На рассвете показался маяк Мулесик на Сент-Люсии. Посещение этого острова в мои планы не входило, хотя издали он выглядел более заманчиво, чем Барбадос. Однако тут чуть было не состоялась внеплановая стоянка: ночью на яхте стало твориться что-то неладное. Изредка слышимый до этого стук в районе руля превратился в непрерывную канонаду. Я подлезла под кокпит, внимательно прислушалась. Стук явно шел от головки баллера. У меня уже был когда-то печальный опыт с поломкой руля и испытать это вторично мне совсем не улыбалось. Просмотрела чертежи - теоретически стучать просто нечему! Закономерно, что все аварии случаются почему-то в принципе с очень надежными устройствами. Перепуганная до смерти, едва дождавшись рассвета, я подкрутила все гайки на румпеле - единственное, что можно было сделать. Стук как будто уменьшился. Стала размышлять, что еще можно предпринять - перспектива аварии руля не приводила меня в восторг.
Можно попытаться подойти к Сент-Люсии. По описанию в лоции я справилась бы с заходом, хотя карты у меня не было. Только удастся ли отремонтировать руль на этом живописном острове? Судя по лоции, вряд ли. Если авария произошла в месте подвески руля, то яхту будет нужно поднимать на берег. Я медленно шла вдоль зеленых берегов, понимая, что на Сент-Люсии необходимых мне услуг не окажут. Решение помогли принять рыболовные лодки. На Барбадосе пан Хольт и другие яхтсмены остерегали меня: опасайся малых прибрежных судов! Они служат не только для рыбной ловли. В Карибском море немало яхт не доходит до порта назначения. Есть подозрение, что их захватывают торговцы наркотиками и пользуются ими как удобным средством передвижения для одноразовой переброски товара. Одиночный яхтсмен - "лакомый кусок" и очень легко может стать жертвой местных бандитов. Лучше избегай встреч с ними.
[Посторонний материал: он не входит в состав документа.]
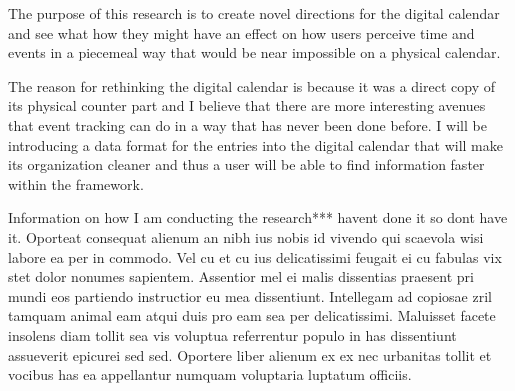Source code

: The purpose of this research is to create novel directions for the digital calendar and see what how they might have an effect on how users perceive time and events in a piecemeal way that would be near impossible on a physical calendar.

The reason for rethinking the digital calendar is because it was a direct copy of its physical counter part and I believe that there are more interesting avenues that event tracking can do in a way that has never been done before. I will be introducing a data format for the entries into the digital calendar that will make its organization cleaner and thus a user will be able to find information faster within the framework.

Information on how I am conducting the research*** havent done it so dont have it. Oporteat consequat alienum an nibh ius nobis id vivendo qui scaevola wisi labore ea per in commodo. Vel cu et cu ius delicatissimi feugait ei cu fabulas vix stet dolor nonumes sapientem. Assentior mel ei malis dissentias praesent pri mundi eos partiendo instructior eu mea dissentiunt. Intellegam ad copiosae zril tamquam animal eam atqui duis pro eam sea per delicatissimi. Maluisset facete insolens diam tollit sea vis voluptua referrentur populo in has dissentiunt assueverit epicurei sed sed. Oportere liber alienum ex ex nec urbanitas tollit et vocibus has ea appellantur numquam voluptaria luptatum officiis.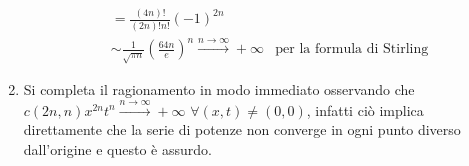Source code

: \begin{example}
\begin{enumerate}
\begin{align*}
 &= \frac{(4n)!}{(2n)!n!} (-1)^{2n} \\
 &\sim \frac{1}{\sqrt{\pi n}}\left(\frac{64n}{e}\right)^n \xrightarrow{n\rightarrow\infty} +\infty  &\text{per la formula di Stirling}
\end{align*}
\item
Si completa il ragionamento in modo immediato osservando che 
$c(2n,n) x^{2n} t ^{n}\xrightarrow{n\rightarrow\infty} +\infty$ $\forall (x,t) \neq (0,0)$, 
infatti ciò implica direttamente che la serie di potenze non converge in ogni punto diverso dall'origine e questo è assurdo.
\end{enumerate}
\end{example}


\begin{example}

\end{example}

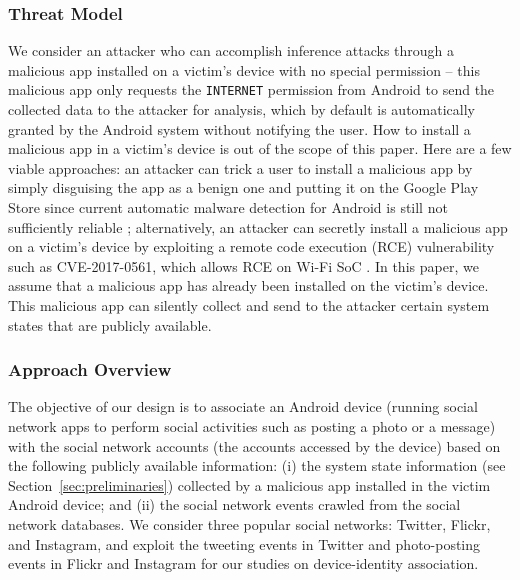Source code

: \documentclass[letterpaper,12pt]{article}
\begin{document}
\subsubsection{Threat Model}\label{sec:dssnthreat}
We consider an attacker who can accomplish inference attacks through a malicious app installed on a victim's device with no special permission -- this malicious app only requests the \texttt{INTERNET} permission from Android to send the collected data to the attacker for analysis, which by default is automatically granted by the Android system without notifying the user. How to install a malicious app in a victim's device is out of the scope of this paper. Here are a few viable approaches: an attacker can trick a user to install a malicious app by simply disguising the app as a benign one and putting it on the Google Play Store since current automatic malware detection for Android is still not sufficiently reliable \cite{googleplaymalware}; alternatively, an attacker can secretly install a malicious app on a victim's device by exploiting a remote code execution (RCE) vulnerability such as CVE-2017-0561, which allows RCE on Wi-Fi SoC \cite{wifirce}. In this paper, we assume that a malicious app has already been installed on the victim's device. This malicious app can silently collect and send to the attacker certain system states that are publicly available.

\subsubsection{Approach Overview}\label{sec:dssnapproachoverview}
The objective of our design is to associate an Android device (running social network apps to perform social activities such as posting a photo or a message) with the social network accounts (the accounts accessed by the device) based on the following publicly available information: (i) the system state information (see Section~\ref{sec:preliminaries}) collected by a malicious app installed in the victim Android device; and (ii) the social network events crawled from the social network databases. We consider three popular social networks: Twitter, Flickr, and Instagram, and exploit the tweeting events in Twitter and photo-posting events in Flickr and Instagram for our studies on device-identity association. 
\end{document}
Яхта снова легла на курс 300°. Стук руля превратился в настоящий кошмар. До самого Панамского канала я терзалась сама, терзала мужа, верфь. И, оказалось, напрасно. В Кристобале, где яхту сразу подняли на слип, я убедилась, что вся конструкция находится в идеальном состоянии. Что стучало, так и осталось тайной, но из-за этого стука, а точнее, из-за постоянной боязни аварии я излишне щадила "Мазурку" в Карибском море. Несла минимум парусов и не разгоняла ее так, как это можно и нужно было сделать, по крайней мере, на начальном этапе перехода. Мне казалось, что этим я продлеваю "жизнь" рулевому устройству, потеря которого была бы невосполнимой.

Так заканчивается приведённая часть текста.